Los loculi pueden, en ocasiones,
exhibir ciertos objetos que fueron propiedad del muerto, como muñecos, fragmentos
del vidrio o monedas. Sin embargo, los hipogeos familiares y los grandes
cubículos pueden albergar grandes epitafios grabados o pintados en lápidas,
sarcófagos ornados, pinturas al fresco e, incluso, mosaicos.
Los más famosos de estos cementerios subterráneos (de
entre los sesenta conocidos) son las catacumbas de Priscila, las de San
Calixto, en donde se encuentra la Cripta de los Papas que guarda las sepulturas
de nueve pontífices que se sucedieron entre 230 y 283, además de los restos de
tres obispos africanos que habían viajado a Roma, y las de San Sebastián, en
donde se encuentra el Mausoleo de Marco Clodio Hermes. Además de las
cristianas, también hubo algunas catacumbas judías en Roma. Destacan las
catacumbas de Villa Torlonia, en la Vía Nomentana, en las que se puede apreciar
una muy rica decoración pictórica en la que sobresale la representación de la
menorá, candelabro judío de siete brazos.
A partir de Constantino, las catacumbas adquirieron el
significado de lugares de memoria, de recuerdo de los tiempos de las
persecuciones a los cristianos. El propio emperador las agranda y construye las
basílicas dedicadas a los mártires. Con el tiempo, los obispos promocionaron
las catacumbas como lugares sacros, provocando y facilitando con ello la llegada
de peregrinos, un factor que confería prestigio a la sede romana, abriéndole
las puertas para mostrar su primacía sobre las otras Iglesias[3].

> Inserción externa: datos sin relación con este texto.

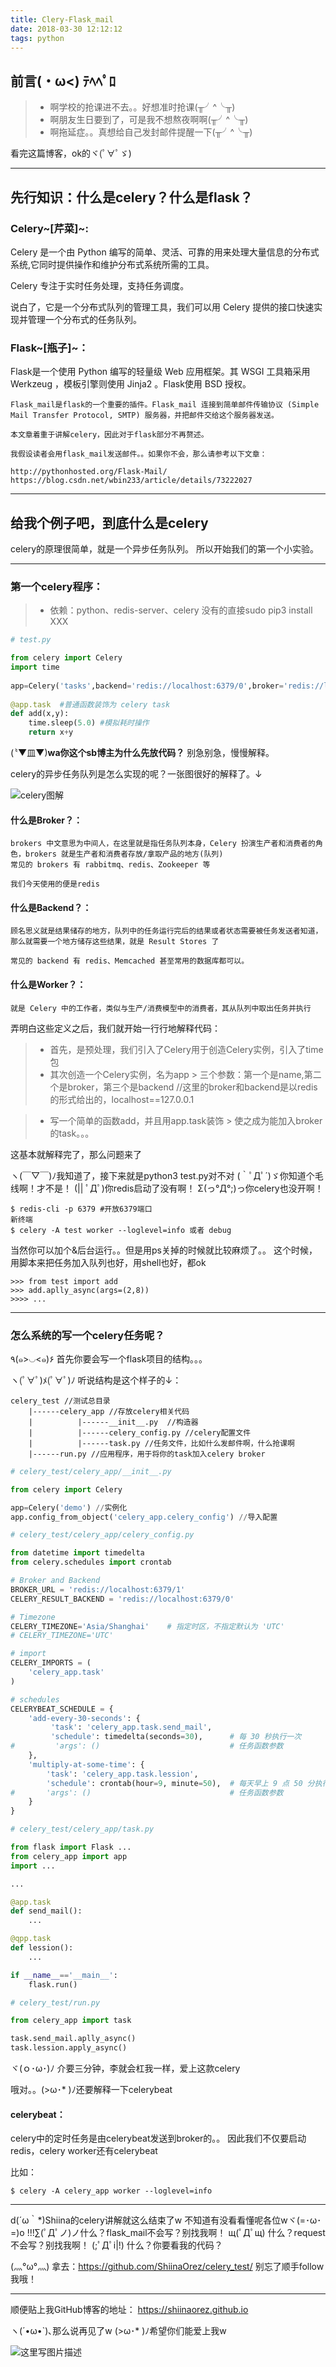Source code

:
 ```yaml
---
title: Clery-Flask_mail
date: 2018-03-30 12:12:12
tags: python
---
```


##  前言(・ω<) ﾃﾍﾍﾟﾛ

> * 啊学校的抢课进不去。。好想准时抢课(╥╯^╰╥)
> * 啊朋友生日要到了，可是我不想熬夜啊啊(╥╯^╰╥)
> * 啊拖延症。。真想给自己发封邮件提醒一下(╥╯^╰╥)

看完这篇博客，ok的ヾ(ﾟ∀ﾟゞ)

-----

## 先行知识：什么是celery？什么是flask？

### **Celery~[芹菜]~:**

Celery 是一个由 Python 编写的简单、灵活、可靠的用来处理大量信息的分布式系统,它同时提供操作和维护分布式系统所需的工具。

Celery 专注于实时任务处理，支持任务调度。

说白了，它是一个分布式队列的管理工具，我们可以用 Celery 提供的接口快速实现并管理一个分布式的任务队列。

### **Flask~[瓶子]~：**

Flask是一个使用 Python 编写的轻量级 Web 应用框架。其 WSGI 工具箱采用 Werkzeug ，模板引擎则使用 Jinja2 。Flask使用 BSD 授权。

	Flask_mail是flask的一个重要的插件。Flask_mail 连接到简单邮件传输协议 (Simple Mail Transfer Protocol, SMTP) 服务器，并把邮件交给这个服务器发送。
	
	本文章着重于讲解celery，因此对于flask部分不再赘述。
	
	我假设读者会用flask_mail发送邮件。。如果你不会，那么请参考以下文章：
	
	http://pythonhosted.org/Flask-Mail/
	https://blog.csdn.net/wbin233/article/details/73222027

-----

## 给我个例子吧，到底什么是celery

celery的原理很简单，就是一个异步任务队列。
所以开始我们的第一个小实验。

-----

### 第一个celery程序：

> * 依赖：python、redis-server、celery 没有的直接sudo pip3 install XXX

```python
# test.py

from celery import Celery
import time 
 
app=Celery('tasks',backend='redis://localhost:6379/0',broker='redis://localhost:6379/0') #配置好celery的backend和broker
 
@app.task  #普通函数装饰为 celery task
def add(x,y):
    time.sleep(5.0) #模拟耗时操作
    return x+y
```

(〝▼皿▼)**wa你这个sb博主为什么先放代码？**
别急别急，慢慢解释。

celery的异步任务队列是怎么实现的呢？一张图很好的解释了。↓

![celery图解](https://ooo.0o0.ooo/2016/12/10/584bbf78e1783.png)

#### 什么是Broker？：
	brokers 中文意思为中间人，在这里就是指任务队列本身，Celery 扮演生产者和消费者的角色，brokers 就是生产者和消费者存放/拿取产品的地方(队列)
	常见的 brokers 有 rabbitmq、redis、Zookeeper 等

	我们今天使用的便是redis

#### 什么是Backend？：

	顾名思义就是结果储存的地方，队列中的任务运行完后的结果或者状态需要被任务发送者知道，那么就需要一个地方储存这些结果，就是 Result Stores 了

	常见的 backend 有 redis、Memcached 甚至常用的数据库都可以。
#### 什么是Worker？：
	就是 Celery 中的工作者，类似与生产/消费模型中的消费者，其从队列中取出任务并执行

弄明白这些定义之后，我们就开始一行行地解释代码：

> * 首先，是预处理，我们引入了Celery用于创造Celery实例，引入了time包
> * 其次创造一个Celery实例，名为app
	> 三个参数：第一个是name,第二个是broker，第三个是backend
	//这里的broker和backend是以redis的形式给出的，localhost==127.0.0.1

> * 写一个简单的函数add，并且用app.task装饰
	> 使之成为能加入broker的task。。。

这基本就解释完了，那么问题来了

ヽ(￣▽￣)ﾉ我知道了，接下来就是python3 test.py对不对
(｀ﾟДﾟ´)ゞ你知道个毛线啊！才不是！
(|| ﾟДﾟ)你redis启动了没有啊！
Σ(っ°Д°;)っ你celery也没开啊！

```
$ redis-cli -p 6379 #开放6379端口
新终端
$ celery -A test worker --loglevel=info 或者 debug
```

当然你可以加个&后台运行。。但是用ps关掉的时候就比较麻烦了。。
这个时候，用脚本来把任务加入队列也好，用shell也好，都ok

```
>>> from test import add
>>> add.aplly_async(args=(2,8))
>>>> ...
```
-----

### 怎么系统的写一个celery任务呢？

٩(๑>◡<๑)۶ 首先你要会写一个flask项目的结构。。。

ヽ(ﾟ∀ﾟ)ﾒ(ﾟ∀ﾟ)ﾉ 听说结构是这个样子的↓：

```
celery_test //测试总目录
    |------celery_app //存放celery相关代码
    |          |------__init__.py  //构造器
    |          |------celery_config.py //celery配置文件
    |          |------task.py //任务文件，比如什么发邮件啊，什么抢课啊
    |------run.py //应用程序，用于将你的task加入celery broker
```

```python
# celery_test/celery_app/__init__.py

from celery import Celery

app=Celery('demo') //实例化
app.config_from_object('celery_app.celery_config') //导入配置

```

```python
# celery_test/celery_app/celery_config.py

from datetime import timedelta
from celery.schedules import crontab

# Broker and Backend
BROKER_URL = 'redis://localhost:6379/1'
CELERY_RESULT_BACKEND = 'redis://localhost:6379/0'

# Timezone
CELERY_TIMEZONE='Asia/Shanghai'    # 指定时区，不指定默认为 'UTC'
# CELERY_TIMEZONE='UTC'

# import
CELERY_IMPORTS = (
    'celery_app.task'
)

# schedules
CELERYBEAT_SCHEDULE = {
    'add-every-30-seconds': {
         'task': 'celery_app.task.send_mail',
         'schedule': timedelta(seconds=30),      # 每 30 秒执行一次
#         'args': ()                             # 任务函数参数
    },
    'multiply-at-some-time': {
        'task': 'celery_app.task.lession',
        'schedule': crontab(hour=9, minute=50),  # 每天早上 9 点 50 分执行一次
#       'args': ()                               # 任务函数参数
    }
}
```

```python
# celery_test/celery_app/task.py 

from flask import Flask ...
from celery_app import app
import ...

...

@app.task
def send_mail():
    ...

@qpp.task
def lession():
    ...

if __name__=='__main__':
    flask.run()
```

```python
# celery_test/run.py

from celery_app import task

task.send_mail.aplly_async()
task.lession.apply_async()

```
ヾ(ｏ･ω･)ﾉ 介要三分钟，李就会杠我一样，爱上这款celery

哦对。。(>ω･* )ﾉ还要解释一下celerybeat

#### **celerybeat：**
celery中的定时任务是由celerybeat发送到broker的。。
因此我们不仅要启动redis，celery worker还有celerybeat

比如：
	
	$ celery -A celery_app worker --loglevel=info

-----
d(´ω｀*)Shiina的celery讲解就这么结束了w
不知道有没看看懂呢各位wヾ(=･ω･=)o
!!!∑(ﾟДﾟノ)ノ什么？flask_mail不会写？别找我啊！
 щ(ﾟДﾟщ) 什么？request不会写？别找我啊！
  (;ﾟДﾟi|!) 什么？你要看我的代码？
  
(灬°ω°灬) 拿去：https://github.com/ShiinaOrez/celery_test/ 别忘了顺手follow我哦！

-----
顺便贴上我GitHub博客的地址：
https://shiinaorez.github.io

ヽ(´•ω•`)､那么说再见了w
(>ω･* )ﾉ希望你们能爱上我w

![这里写图片描述](http://img.blog.csdn.net/20180329235544148?watermark/2/text/aHR0cDovL2Jsb2cuY3Nkbi5uZXQvU2hpaW5hX09yZXo=/font/5a6L5L2T/fontsize/400/fill/I0JBQkFCMA==/dissolve/70/gravity/SouthEast)
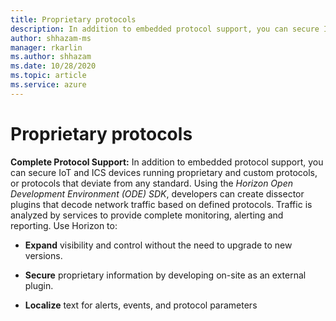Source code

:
 ```yaml
---
title: Proprietary protocols
description: In addition to embedded protocol support, you can secure IoT and ICS devices running proprietary and custom protocols, or protocols that deviate from any standard.
author: shhazam-ms
manager: rkarlin
ms.author: shhazam
ms.date: 10/28/2020
ms.topic: article
ms.service: azure
---
```


# Proprietary protocols

**Complete Protocol Support:** In addition to embedded protocol support, you can secure IoT and ICS devices running proprietary and custom protocols, or protocols that deviate from any standard. Using the *Horizon Open Development Environment (ODE) SDK*, developers can create dissector plugins that decode network traffic based on defined protocols. Traffic is analyzed by services to provide complete monitoring, alerting and reporting. Use Horizon to:

- **Expand** visibility and control without the need to upgrade to new versions.

- **Secure** proprietary information by developing on-site as an external plugin.

- **Localize** text for alerts, events, and protocol parameters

Prof. Dr. Julio López Saco
UCV-UCAB, Caracas. FEIAP, Granada.
[2] Los cristianos pudientes fueron enterrados, ya desde el siglo II, en
espléndidos sarcófagos decorados con escenografía bíblica y diversos elementos
alegóricos.
[3] El obispo
Dámaso, en el último cuarto del siglo IV, llevó a cabo todo un programa de
promoción de las catacumbas, un auténtico programa publicitario que hizo de
Roma el eje fundamental de la cristiandad occidental.